Judd was best known for his seminal rare-earth metals research behind the Judd-Ofelt Theory of 1962
Theoretical and atomic physicist Brian R. Judd, Gerhard H. Dieke Professor Emeritus in the William H. Miller III Department of Physics and Astronomy , died April 8, 2023, at the age of 92.
Judd was best known for his seminal rare-earth metals research behind the groundbreaking Judd-Ofelt Theory of 1962. At the time, interest in rare earth metals-now a pivotal player in fiber optic communications-was growing with the development of radar and microwave research, but scientists were puzzled to find that the metals and their ions produced very different signatures under spectrographic analysis. Judd’s 1962 paper, "Optical Absorption Intensities of Rare-Earth Ions," proposed a mathematical method for predicting how the metals’ f electrons behave when they jump from one energy level to another while orbiting the atom’s nucleus-the first attempt to describe the elements’ behavior at the subatomic level, where quantum theory replaces classical physics. The article continues to be cited more than 200 times a year.
"Brian’s work in theoretical atomic physics, particularly his seminal studies of electronic transitions in rare-earth ions and the development of the Judd-Ofelt theory, is today textbook material," said Robert Leheny , professor and department chair. "Here in the department, Brian will be fondly remembered as a generous colleague and a real gentleman."
Born in Chelmsford, U.K., Judd learned piano at an early age and remained interested in classical music throughout his life.

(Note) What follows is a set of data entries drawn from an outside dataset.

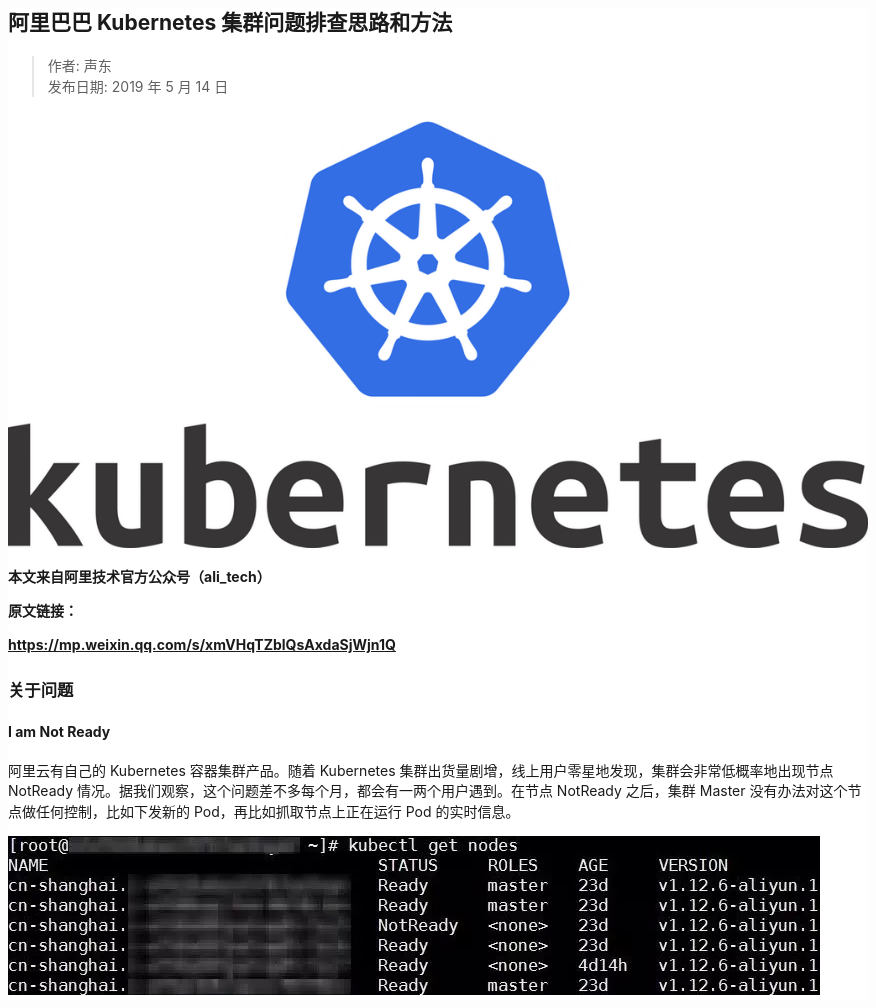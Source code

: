 ## 阿里巴巴 Kubernetes 集群问题排查思路和方法  

> 作者: 声东  
> 发布日期: 2019 年 5 月 14 日  

![image](images/1905-albbkubernetesjqwtpcslhff-0.png)

**本文来自阿里技术官方公众号（ali\_tech）**

**原文链接：**

**<https://mp.weixin.qq.com/s/xmVHqTZblQsAxdaSjWjn1Q>**

### 关于问题

#### I am Not Ready

阿里云有自己的 Kubernetes 容器集群产品。随着 Kubernetes 集群出货量剧增，线上用户零星地发现，集群会非常低概率地出现节点 NotReady 情况。据我们观察，这个问题差不多每个月，都会有一两个用户遇到。在节点 NotReady 之后，集群 Master 没有办法对这个节点做任何控制，比如下发新的 Pod，再比如抓取节点上正在运行 Pod 的实时信息。

![image](images/1905-albbkubernetesjqwtpcslhff-1.png)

He graduated from Brasenose College, Oxford, with a degree in mathematics and physics. He held a research fellowship at Magdalen College, and served as instructor at the University of Chicago, chemist at the Lawrence Radiation Laboratory in Berkeley, and professeur-associé at the University of Paris.
After coming to Hopkins in 1966, Judd served as department chair from 1979 to 1984. Known for his ability to generate simple examples to illustrate complex problems, he remained interested in the mathematics of rare earth elements even after being named emeritus in 1997, continuing to try to understand the results produced by certain complicated electron configurations. "If you get too interested in the mathematics, you can spend a lifetime working it out," he said in 2012. "And in fact that’s what happened to me. I’ve become seduced by the mathematics."
Judd served as served as a validator for the original release and publication in May 2010 of the NIST Digital Library of Mathematical Functions and the NIST Handbook of Mathematical Functions. His books include Operator Techniques in Atomic Spectroscopy, Second Quantization and Atomic Spectroscopy, Topics in Atomic and Nuclear Theory (with J. P. Elliott), and Angular Momentum Theory for Diatomic Molecules. He received the 1988 Spedding Award, sponsored by the chemical company Rhone-Poulenc, for rare-earth research. He was an Honorary Fellow of Brasenose College, Oxford University; and a Fellow of the American Physical Society.